DATA SHOWN:
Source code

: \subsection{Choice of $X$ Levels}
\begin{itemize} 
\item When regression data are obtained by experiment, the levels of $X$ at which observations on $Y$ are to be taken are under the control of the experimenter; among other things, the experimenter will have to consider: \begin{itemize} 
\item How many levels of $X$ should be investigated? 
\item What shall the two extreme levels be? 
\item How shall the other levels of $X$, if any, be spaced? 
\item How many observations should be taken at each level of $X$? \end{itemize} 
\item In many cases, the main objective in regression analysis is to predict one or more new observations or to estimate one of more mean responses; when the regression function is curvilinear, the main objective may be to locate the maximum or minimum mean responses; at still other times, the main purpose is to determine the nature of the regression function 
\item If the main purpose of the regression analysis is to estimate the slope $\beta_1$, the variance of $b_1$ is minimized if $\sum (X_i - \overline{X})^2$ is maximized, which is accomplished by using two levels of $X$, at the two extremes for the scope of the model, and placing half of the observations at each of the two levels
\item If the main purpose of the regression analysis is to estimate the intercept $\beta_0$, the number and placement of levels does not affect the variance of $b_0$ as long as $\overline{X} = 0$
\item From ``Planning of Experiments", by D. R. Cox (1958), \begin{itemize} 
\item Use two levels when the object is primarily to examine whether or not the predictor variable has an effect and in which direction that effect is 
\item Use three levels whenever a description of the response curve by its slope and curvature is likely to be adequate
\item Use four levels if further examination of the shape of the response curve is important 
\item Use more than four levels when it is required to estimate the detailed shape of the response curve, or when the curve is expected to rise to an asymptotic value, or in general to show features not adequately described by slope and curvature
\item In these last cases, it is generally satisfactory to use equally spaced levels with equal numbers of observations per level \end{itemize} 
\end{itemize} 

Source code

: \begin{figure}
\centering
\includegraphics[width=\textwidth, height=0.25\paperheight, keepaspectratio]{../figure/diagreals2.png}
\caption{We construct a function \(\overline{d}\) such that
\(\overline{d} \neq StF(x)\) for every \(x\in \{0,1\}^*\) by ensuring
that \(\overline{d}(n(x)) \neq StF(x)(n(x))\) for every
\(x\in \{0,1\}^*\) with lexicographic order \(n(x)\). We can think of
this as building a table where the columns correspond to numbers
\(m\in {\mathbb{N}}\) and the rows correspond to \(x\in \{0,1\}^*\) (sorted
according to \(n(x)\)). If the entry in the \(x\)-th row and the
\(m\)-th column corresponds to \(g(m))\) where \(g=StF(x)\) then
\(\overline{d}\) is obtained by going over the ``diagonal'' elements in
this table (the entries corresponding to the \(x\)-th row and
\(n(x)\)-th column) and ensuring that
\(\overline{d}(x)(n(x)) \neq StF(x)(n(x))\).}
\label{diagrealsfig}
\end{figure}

WHAT TO DO: Copy all lines of the material above where the string "variance" occurs.

TASK OUTPUT:
\item If the main purpose of the regression analysis is to estimate the slope $\beta_1$, the variance of $b_1$ is minimized if $\sum (X_i - \overline{X})^2$ is maximized, which is accomplished by using two levels of $X$, at the two extremes for the scope of the model, and placing half of the observations at each of the two levels
\item If the main purpose of the regression analysis is to estimate the intercept $\beta_0$, the number and placement of levels does not affect the variance of $b_0$ as long as $\overline{X} = 0$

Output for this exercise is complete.